> [Records for this task]:
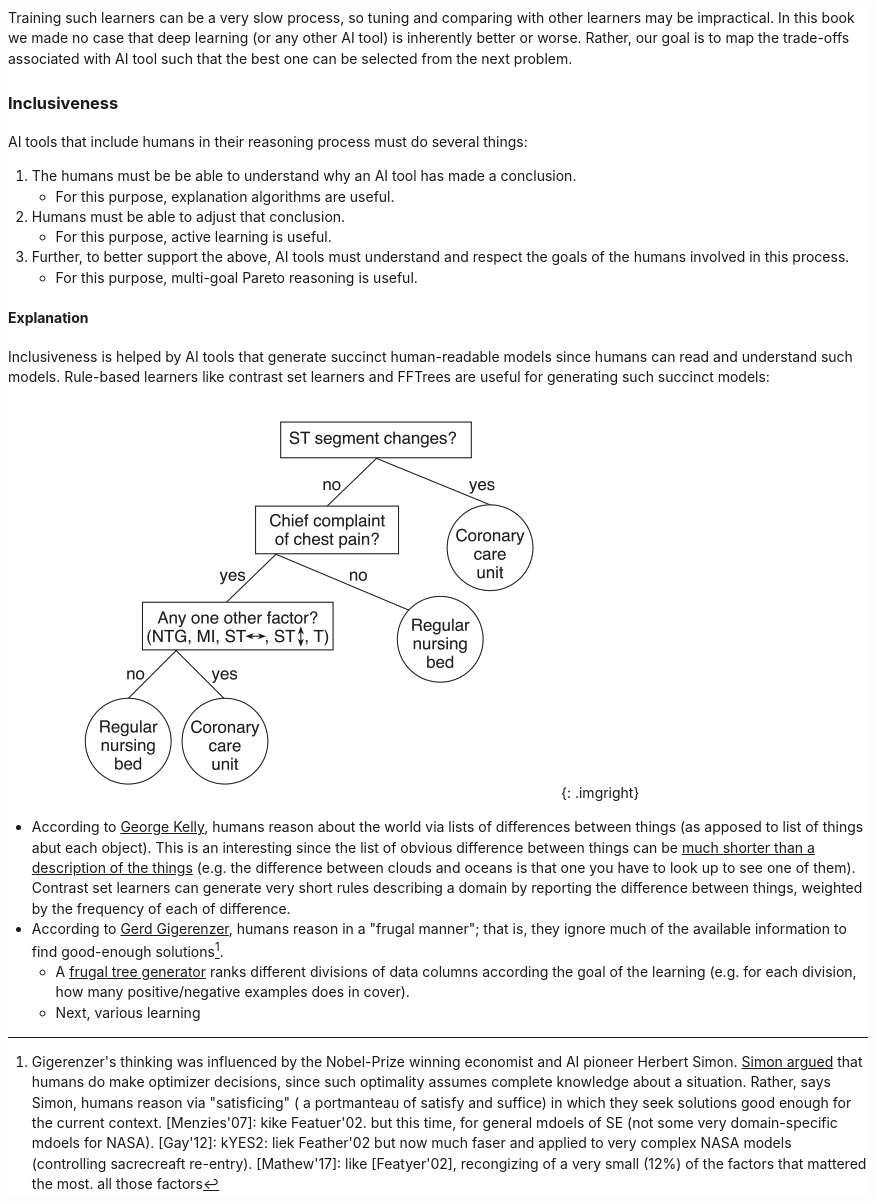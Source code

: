 Training such learners can be a very slow process, so tuning and
comparing with other learners may be impractical.  In this book we
made no case that deep learning (or any other AI tool) is inherently
better or worse. Rather, our goal is to  map the trade-offs associated
with  AI tool such that the best one can be selected from the next
problem.


### Inclusiveness

AI tools that include humans in their reasoning process must do several  things:

1. The humans must be be able to understand  why an AI tool has made a conclusion.  
    - For this purpose, explanation algorithms are useful.
2. Humans must be able to adjust that conclusion. 
    - For this purpose, active learning is useful.
3. Further, to better support the above, AI tools must understand and respect the goals of the humans involved in this process. 
    - For this purpose, multi-goal Pareto reasoning is useful.

 
#### Explanation

Inclusiveness is helped by AI tools that generate succinct human-readable
models since  humans can read and understand  such models.  Rule-based learners
like  contrast set learners and FFTrees are useful for generating such succinct
models:

![](/img/fft.png){: .imgright}

- According  to [George Kelly](REFS#kelly-1955), humans reason about the world
via lists of differences between things (as apposed to list of things abut each
object). This is an interesting since the list of obvious difference between
things can be [much shorter than a description of the
things](REFS#menzies-2003) (e.g. the difference between clouds and oceans is
that one you have to look up to see one of them).  Contrast set learners can
generate very short rules describing a domain by reporting the difference
between things, weighted by the frequency of each of difference. 
-   According to  [Gerd Gigerenzer](REFS@gigerenzer-2008), humans reason in a
"frugal manner"; that is, they ignore much of the available information to find
good-enough solutions[^simon].
      - A [frugal tree generator](REFS#phillips-2017) 
        ranks different divisions of data columns according the goal of the learning (e.g. for each division, how
   many positive/negative examples does in cover).  
      - Next, various   learning

[^simon]: Gigerenzer's thinking was  influenced by the Nobel-Prize winning economist and AI pioneer Herbert Simon.  [Simon argued](REFS#simon-1956) that humans do make optimizer decisions, since such optimality assumes complete knowledge about a situation.  Rather, says Simon, humans reason via "satisficing" ( a portmanteau of satisfy and suffice) in which they seek solutions good enough for the current context.
[Menzies'07]: kike Featuer'02. but this time, for general mdoels of SE (not some very domain-specific mdoels for NASA).
[Gay'12]: kYES2: liek Feather'02 but now much faser and applied to very complex NASA models (controlling sacrecreaft re-entry).
[Mathew'17]: like [Featyer'02], recongizing of a very small (12%) of the factors that mattered the most. all those factors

> [Exercise requirements]:
Would you retype the material exactly, omitting each picture?

> [Response to the task]:
Source code

: Training such learners can be a very slow process, so tuning and
comparing with other learners may be impractical.  In this book we
made no case that deep learning (or any other AI tool) is inherently
better or worse. Rather, our goal is to  map the trade-offs associated
with  AI tool such that the best one can be selected from the next
problem.


### Inclusiveness

AI tools that include humans in their reasoning process must do several  things:

1. The humans must be be able to understand  why an AI tool has made a conclusion.  
    - For this purpose, explanation algorithms are useful.
2. Humans must be able to adjust that conclusion. 
    - For this purpose, active learning is useful.
3. Further, to better support the above, AI tools must understand and respect the goals of the humans involved in this process. 
    - For this purpose, multi-goal Pareto reasoning is useful.

 
#### Explanation

Inclusiveness is helped by AI tools that generate succinct human-readable
models since  humans can read and understand  such models.  Rule-based learners
like  contrast set learners and FFTrees are useful for generating such succinct
models:

![](/img/fft.png){: .imgright}

- According  to [George Kelly](REFS#kelly-1955), humans reason about the world
via lists of differences between things (as apposed to list of things abut each
object). This is an interesting since the list of obvious difference between
things can be [much shorter than a description of the
things](REFS#menzies-2003) (e.g. the difference between clouds and oceans is
that one you have to look up to see one of them).  Contrast set learners can
generate very short rules describing a domain by reporting the difference
between things, weighted by the frequency of each of difference. 
-   According to  [Gerd Gigerenzer](REFS@gigerenzer-2008), humans reason in a
"frugal manner"; that is, they ignore much of the available information to find
good-enough solutions[^simon].
      - A [frugal tree generator](REFS#phillips-2017) 
        ranks different divisions of data columns according the goal of the learning (e.g. for each division, how
   many positive/negative examples does in cover).  
      - Next, various   learning

[^simon]: Gigerenzer's thinking was  influenced by the Nobel-Prize winning economist and AI pioneer Herbert Simon.  [Simon argued](REFS#simon-1956) that humans do make optimizer decisions, since such optimality assumes complete knowledge about a situation.  Rather, says Simon, humans reason via "satisficing" ( a portmanteau of satisfy and suffice) in which they seek solutions good enough for the current context.
[Menzies'07]: kike Featuer'02. but this time, for general mdoels of SE (not some very domain-specific mdoels for NASA).
[Gay'12]: kYES2: liek Feather'02 but now much faser and applied to very complex NASA models (controlling sacrecreaft re-entry).
[Mathew'17]: like [Featyer'02], recongizing of a very small (12%) of the factors that mattered the most. all those factors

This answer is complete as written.